I found some historical aerial photos of the site here.
Plot twist - the markings appeared between 2010 and 2012. That’s about 20 years after Big Brutus was shut down.The surface mines for coal to the SE were mined from the 1920s to 1974, and those mines make a lot more sense: intersecting straight-ish lines on a much larger scale.
I think these features are too late, too small, and the wrong geometry to be old strip mine remnants. I think they purposely made on previously marginal bottomland for another purpose - art, wildlife habitat, dozer practice.
Whoops - I see the aerial photo link should be this one instead for 2015. Contrast it with this one for 2010. The ‘aerials’ button in the upper left lets you change the year.
There should also be some satellite imagery available on https://earthexplorer.usgs.gov/ (likely the same but without the watermarks).
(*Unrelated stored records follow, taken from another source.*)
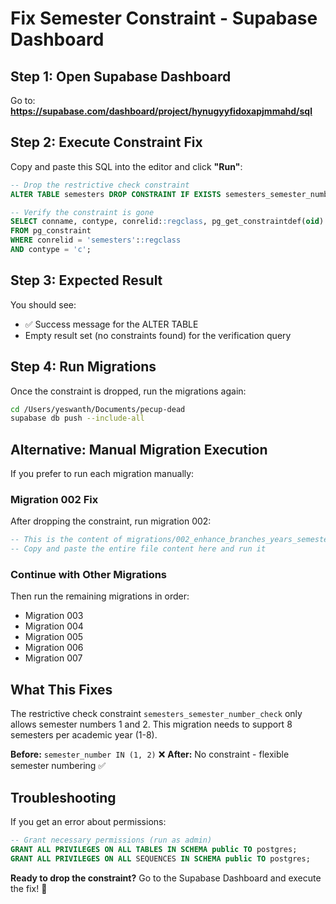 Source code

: # Fix Semester Constraint - Supabase Dashboard

## Step 1: Open Supabase Dashboard
Go to: **https://supabase.com/dashboard/project/hynugyyfidoxapjmmahd/sql**

## Step 2: Execute Constraint Fix
Copy and paste this SQL into the editor and click **"Run"**:

```sql
-- Drop the restrictive check constraint
ALTER TABLE semesters DROP CONSTRAINT IF EXISTS semesters_semester_number_check;

-- Verify the constraint is gone
SELECT conname, contype, conrelid::regclass, pg_get_constraintdef(oid)
FROM pg_constraint
WHERE conrelid = 'semesters'::regclass
AND contype = 'c';
```

## Step 3: Expected Result
You should see:
- ✅ Success message for the ALTER TABLE
- Empty result set (no constraints found) for the verification query

## Step 4: Run Migrations
Once the constraint is dropped, run the migrations again:

```bash
cd /Users/yeswanth/Documents/pecup-dead
supabase db push --include-all
```

## Alternative: Manual Migration Execution

If you prefer to run each migration manually:

### Migration 002 Fix
After dropping the constraint, run migration 002:

```sql
-- This is the content of migrations/002_enhance_branches_years_semesters.sql
-- Copy and paste the entire file content here and run it
```

### Continue with Other Migrations
Then run the remaining migrations in order:
- Migration 003
- Migration 004
- Migration 005
- Migration 006
- Migration 007

## What This Fixes

The restrictive check constraint `semesters_semester_number_check` only allows semester numbers 1 and 2. This migration needs to support 8 semesters per academic year (1-8).

**Before:** `semester_number IN (1, 2)` ❌
**After:** No constraint - flexible semester numbering ✅

## Troubleshooting

If you get an error about permissions:
```sql
-- Grant necessary permissions (run as admin)
GRANT ALL PRIVILEGES ON ALL TABLES IN SCHEMA public TO postgres;
GRANT ALL PRIVILEGES ON ALL SEQUENCES IN SCHEMA public TO postgres;
```

**Ready to drop the constraint?** Go to the Supabase Dashboard and execute the fix! 🚀




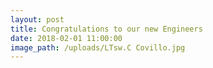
 ```yaml
---
layout: post
title: Congratulations to our new Engineers
date: 2018-02-01 11:00:00
image_path: /uploads/LTsw.C Covillo.jpg
---
```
I’ll try to dig some up if I can manage to get my account password reset.
Thank you to everyone who contributed on this! I thought it seemed like a weirdly incomplete segment on “What On Earth?”. The actual answer to what the “symbols” are is far more satisfying than the gibberish their talking heads spouted. In a segment in an earlier season, they looked at spiraling sand dunes on the edge of an African desert. After their usual goofy conjectures, they did send someone to go look at them, only to find there was a guy with a tractor plowing the patterns into the sand. He told them his family had been doing that to help water collect in the grooves in an attempt to reclaim tillable ground. They should have done the same thing on the “Ghost Town Terror” episode, and asked the landowner about his funny shaped holes.
one can look up the property ownership information by a short google search for Cherokee county plat maps. It includes personal enough data that the owner can be contacted by mail for information on the property.